“That’s a blind trail to me. Why after? And what difference does it make?”

“All the difference in the world. If he left after the cook, you have been doing him an injustice for fifteen years, seh.”

Mackenzie leaned forward, excitement burning in his eyes. “Prove that, young man, and I’ll thank you to the last day of my life. It’s for my wife’s sake more than my own I want my little girl back. She jes’ pines for her every day of her life. But for my friend—if you can give me back the clean memory of Dave you’ll have done a big thing for me, Mr. O’Connor.”

“It’s only a working theory, but this is what I’m getting at. You and Henderson had arranged to take an early start on a two days’ deer hunt next mo’ning. That’s what you told me, isn’t it?”

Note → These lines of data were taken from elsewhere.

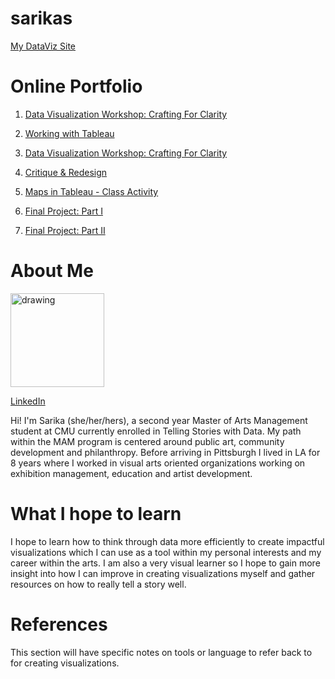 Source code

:# sarikas

[My DataViz Site](https://sarikasanyal.github.io/sarikas/)

# Online Portfolio

1. [Data Visualization Workshop: Crafting For Clarity](/dataviz2.md)

2. [Working with Tableau](/tableau1.md)

3. [Data Visualization Workshop: Crafting For Clarity](/dataviz2.md)

4. [Critique & Redesign](/dataviz3.md)

5. [Maps in Tableau - Class Activity](/map3.md)

6. [Final Project: Part I](/finalpart1.md)

5. [Final Project: Part II](/finalpart2.md)

# About Me
<img src="https://user-images.githubusercontent.com/73456826/97813372-bc301e00-1c55-11eb-98b3-3d274d7123fd.JPG" alt="drawing" width="150"/>

[LinkedIn](https://www.linkedin.com/in/sarika-sanyal/)

Hi! I'm Sarika (she/her/hers), a second year Master of Arts Management student at CMU currently enrolled in Telling Stories with Data. My path within the MAM program is centered around public art, community development and philanthropy. Before arriving in Pittsburgh I lived in LA for 8 years where I worked in visual arts oriented organizations working on exhibition management, education and artist development. 

# What I hope to learn
I hope to learn how to think through data more efficiently to create impactful visualizations which I can use as a tool within my personal interests and my career within the arts. I am also a very visual learner so I hope to gain more insight into how I can improve in creating visualizations myself and gather resources on how to really tell a story well. 

# References
This section will have specific notes on tools or language to refer back to for creating visualizations.
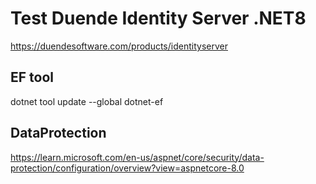 # Test Duende Identity Server .NET8

https://duendesoftware.com/products/identityserver

## EF tool

dotnet tool update --global dotnet-ef

## DataProtection

https://learn.microsoft.com/en-us/aspnet/core/security/data-protection/configuration/overview?view=aspnetcore-8.0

“We were to start about four. Yes, sir.”

“Well, let’s suppose a case. Along comes Dave before daybreak, when the first hooters were beginning to call. Just as he reaches your ranch he notices a horse slipping away in the darkness. Perhaps he hears the little girl cry out. Anyhow, instead of turning in at the gate, he decides to follow. Probably he isn’t sure there’s anything wrong, but when he finds out how the horse he’s after is burning the wind his suspicions grow stronger. He settles down to a long chase. In the darkness, we’ll say, he loses his man, but when it gets lighter he picks up the trail again. The tracks lead south, across the line into Mexico. Still he keeps plodding on. The man in front sees him behind and gets scared because he can’t shake him off. Very likely he thinks it is you on his track. Anyhow, while the child is asleep he waits in ambush, and when Henderson rides up he shoots him down. Then he pushes on deeper into Chihuahua, and proceeds to lose himself there by changing his name.”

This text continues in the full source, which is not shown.